LISTED RECORDS ▸
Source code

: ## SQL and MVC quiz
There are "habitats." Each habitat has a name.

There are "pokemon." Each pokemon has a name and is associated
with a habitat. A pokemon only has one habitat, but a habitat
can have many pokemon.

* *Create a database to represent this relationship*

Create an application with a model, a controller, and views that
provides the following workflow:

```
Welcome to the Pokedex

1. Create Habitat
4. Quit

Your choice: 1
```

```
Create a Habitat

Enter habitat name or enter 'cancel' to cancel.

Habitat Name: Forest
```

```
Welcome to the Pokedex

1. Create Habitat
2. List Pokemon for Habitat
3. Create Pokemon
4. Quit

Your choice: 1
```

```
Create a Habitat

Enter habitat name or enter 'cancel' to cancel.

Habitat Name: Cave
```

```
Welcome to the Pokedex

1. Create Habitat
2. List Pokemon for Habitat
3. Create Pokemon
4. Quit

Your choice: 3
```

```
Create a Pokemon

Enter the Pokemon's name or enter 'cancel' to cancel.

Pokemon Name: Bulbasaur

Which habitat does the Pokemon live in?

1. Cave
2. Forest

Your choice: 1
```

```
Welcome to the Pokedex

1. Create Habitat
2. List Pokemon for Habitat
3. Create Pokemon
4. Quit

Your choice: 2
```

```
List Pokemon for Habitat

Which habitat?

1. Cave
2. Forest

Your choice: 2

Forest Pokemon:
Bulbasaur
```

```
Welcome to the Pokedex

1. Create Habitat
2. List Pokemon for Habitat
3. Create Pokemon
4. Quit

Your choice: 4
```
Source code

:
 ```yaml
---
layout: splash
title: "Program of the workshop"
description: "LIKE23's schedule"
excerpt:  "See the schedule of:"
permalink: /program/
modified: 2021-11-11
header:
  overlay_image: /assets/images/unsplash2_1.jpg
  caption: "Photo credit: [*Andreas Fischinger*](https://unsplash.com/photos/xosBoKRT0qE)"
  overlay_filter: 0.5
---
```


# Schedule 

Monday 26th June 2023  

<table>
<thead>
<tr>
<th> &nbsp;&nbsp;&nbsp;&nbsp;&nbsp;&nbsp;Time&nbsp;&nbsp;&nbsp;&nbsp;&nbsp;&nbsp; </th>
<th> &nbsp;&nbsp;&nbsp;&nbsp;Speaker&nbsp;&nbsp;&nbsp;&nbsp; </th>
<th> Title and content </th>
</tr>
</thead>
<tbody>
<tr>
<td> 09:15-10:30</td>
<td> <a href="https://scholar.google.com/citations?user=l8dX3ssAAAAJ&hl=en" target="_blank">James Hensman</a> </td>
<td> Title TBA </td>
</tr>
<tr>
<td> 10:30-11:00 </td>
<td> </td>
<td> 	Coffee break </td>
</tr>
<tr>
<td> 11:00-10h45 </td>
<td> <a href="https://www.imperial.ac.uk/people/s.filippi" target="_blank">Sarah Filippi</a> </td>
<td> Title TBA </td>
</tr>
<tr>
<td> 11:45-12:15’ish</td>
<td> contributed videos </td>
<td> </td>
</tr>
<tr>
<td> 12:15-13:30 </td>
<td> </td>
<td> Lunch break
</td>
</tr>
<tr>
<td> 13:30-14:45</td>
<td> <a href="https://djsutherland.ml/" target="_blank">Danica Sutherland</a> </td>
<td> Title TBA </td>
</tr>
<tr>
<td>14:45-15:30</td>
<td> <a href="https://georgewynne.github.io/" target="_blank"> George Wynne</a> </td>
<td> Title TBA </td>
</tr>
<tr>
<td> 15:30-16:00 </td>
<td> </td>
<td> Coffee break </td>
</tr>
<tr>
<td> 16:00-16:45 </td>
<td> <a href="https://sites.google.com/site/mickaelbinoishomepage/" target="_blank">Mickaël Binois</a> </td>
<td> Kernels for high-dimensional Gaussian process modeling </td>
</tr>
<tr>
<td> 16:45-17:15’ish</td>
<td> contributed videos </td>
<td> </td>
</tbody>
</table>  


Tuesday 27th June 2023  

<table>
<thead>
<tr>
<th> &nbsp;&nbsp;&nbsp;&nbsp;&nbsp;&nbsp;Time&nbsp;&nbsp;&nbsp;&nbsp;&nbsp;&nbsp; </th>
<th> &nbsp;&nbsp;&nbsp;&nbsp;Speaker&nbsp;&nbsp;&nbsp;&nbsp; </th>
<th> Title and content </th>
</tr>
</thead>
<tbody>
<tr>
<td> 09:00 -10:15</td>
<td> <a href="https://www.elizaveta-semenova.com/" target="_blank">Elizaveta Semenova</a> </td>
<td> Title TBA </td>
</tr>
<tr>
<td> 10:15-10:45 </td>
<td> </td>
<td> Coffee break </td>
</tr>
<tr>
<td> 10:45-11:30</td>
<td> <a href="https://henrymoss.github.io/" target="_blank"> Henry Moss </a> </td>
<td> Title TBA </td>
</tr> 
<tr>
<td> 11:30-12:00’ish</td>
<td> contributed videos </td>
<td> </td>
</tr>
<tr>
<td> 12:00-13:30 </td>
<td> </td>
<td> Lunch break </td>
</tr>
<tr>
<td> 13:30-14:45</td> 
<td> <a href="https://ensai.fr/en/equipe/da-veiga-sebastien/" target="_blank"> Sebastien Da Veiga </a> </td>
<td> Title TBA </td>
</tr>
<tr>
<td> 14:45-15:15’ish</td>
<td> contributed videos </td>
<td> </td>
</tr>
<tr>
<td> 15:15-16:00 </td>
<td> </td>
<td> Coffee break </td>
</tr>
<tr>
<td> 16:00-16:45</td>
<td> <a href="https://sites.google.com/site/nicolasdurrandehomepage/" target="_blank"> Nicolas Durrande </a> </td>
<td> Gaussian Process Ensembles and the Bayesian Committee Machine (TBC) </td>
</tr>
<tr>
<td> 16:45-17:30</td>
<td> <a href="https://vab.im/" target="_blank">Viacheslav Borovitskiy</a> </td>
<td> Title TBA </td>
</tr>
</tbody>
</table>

AIM OF THE TASK ▸
Look for the string "Which" in the listing above and copy every line holding it.

RESPONSE ▸
Which habitat does the Pokemon live in?
Which habitat?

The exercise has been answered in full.